PROBLEM DESCRIPTION:
Only the number is requested. Tally the lines of the data that hold the string "Highlighting".

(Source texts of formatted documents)
——
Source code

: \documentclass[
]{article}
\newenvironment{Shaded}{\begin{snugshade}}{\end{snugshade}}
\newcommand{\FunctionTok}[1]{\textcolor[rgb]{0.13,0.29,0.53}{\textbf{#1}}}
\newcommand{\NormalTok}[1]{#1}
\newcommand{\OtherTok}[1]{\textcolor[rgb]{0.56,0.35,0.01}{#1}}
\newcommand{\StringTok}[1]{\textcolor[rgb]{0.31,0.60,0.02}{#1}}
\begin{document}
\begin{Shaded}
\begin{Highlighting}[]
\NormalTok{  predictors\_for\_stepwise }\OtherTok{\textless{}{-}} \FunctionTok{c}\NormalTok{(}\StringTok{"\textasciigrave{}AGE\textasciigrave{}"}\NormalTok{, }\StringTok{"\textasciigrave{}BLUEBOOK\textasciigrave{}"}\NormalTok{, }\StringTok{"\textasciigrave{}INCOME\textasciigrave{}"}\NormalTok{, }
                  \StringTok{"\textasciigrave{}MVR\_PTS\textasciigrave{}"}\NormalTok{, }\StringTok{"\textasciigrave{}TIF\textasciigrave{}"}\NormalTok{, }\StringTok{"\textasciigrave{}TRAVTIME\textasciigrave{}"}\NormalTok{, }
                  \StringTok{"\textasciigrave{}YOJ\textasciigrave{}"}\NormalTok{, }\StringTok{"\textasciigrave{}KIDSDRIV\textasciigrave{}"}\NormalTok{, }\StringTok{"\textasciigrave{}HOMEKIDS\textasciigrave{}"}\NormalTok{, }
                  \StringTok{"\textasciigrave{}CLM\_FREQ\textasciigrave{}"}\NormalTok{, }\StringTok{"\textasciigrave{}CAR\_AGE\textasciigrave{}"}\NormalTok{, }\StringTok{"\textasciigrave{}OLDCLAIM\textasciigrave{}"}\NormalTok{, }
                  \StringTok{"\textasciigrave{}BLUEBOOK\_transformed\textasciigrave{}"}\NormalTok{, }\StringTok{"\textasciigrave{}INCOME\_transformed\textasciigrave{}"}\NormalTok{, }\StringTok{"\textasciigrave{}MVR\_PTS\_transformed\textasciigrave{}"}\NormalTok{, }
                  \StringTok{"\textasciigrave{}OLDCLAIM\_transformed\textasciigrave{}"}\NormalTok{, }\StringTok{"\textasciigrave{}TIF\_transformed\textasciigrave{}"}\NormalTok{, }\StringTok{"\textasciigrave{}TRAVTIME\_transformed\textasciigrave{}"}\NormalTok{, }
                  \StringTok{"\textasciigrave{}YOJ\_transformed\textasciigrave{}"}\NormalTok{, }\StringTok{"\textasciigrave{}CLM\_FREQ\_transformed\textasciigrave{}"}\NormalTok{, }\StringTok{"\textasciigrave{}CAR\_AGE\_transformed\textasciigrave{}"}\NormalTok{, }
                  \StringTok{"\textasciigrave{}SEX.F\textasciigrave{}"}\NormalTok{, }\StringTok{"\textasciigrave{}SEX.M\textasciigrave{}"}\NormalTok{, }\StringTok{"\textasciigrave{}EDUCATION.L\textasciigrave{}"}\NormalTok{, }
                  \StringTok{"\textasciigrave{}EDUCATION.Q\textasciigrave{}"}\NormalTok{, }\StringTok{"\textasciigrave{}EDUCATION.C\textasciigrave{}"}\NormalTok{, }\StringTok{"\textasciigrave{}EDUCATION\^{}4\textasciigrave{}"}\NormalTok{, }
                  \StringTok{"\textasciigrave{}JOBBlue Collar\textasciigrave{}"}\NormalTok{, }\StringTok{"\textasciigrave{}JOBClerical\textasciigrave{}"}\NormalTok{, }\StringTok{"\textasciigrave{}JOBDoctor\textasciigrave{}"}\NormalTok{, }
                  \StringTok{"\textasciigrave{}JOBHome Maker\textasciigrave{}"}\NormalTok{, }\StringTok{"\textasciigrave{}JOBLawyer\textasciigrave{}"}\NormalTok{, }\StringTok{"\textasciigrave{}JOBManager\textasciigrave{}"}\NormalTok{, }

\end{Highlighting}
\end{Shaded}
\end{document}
——
SOLUTION FOR THIS EXERCISE:
2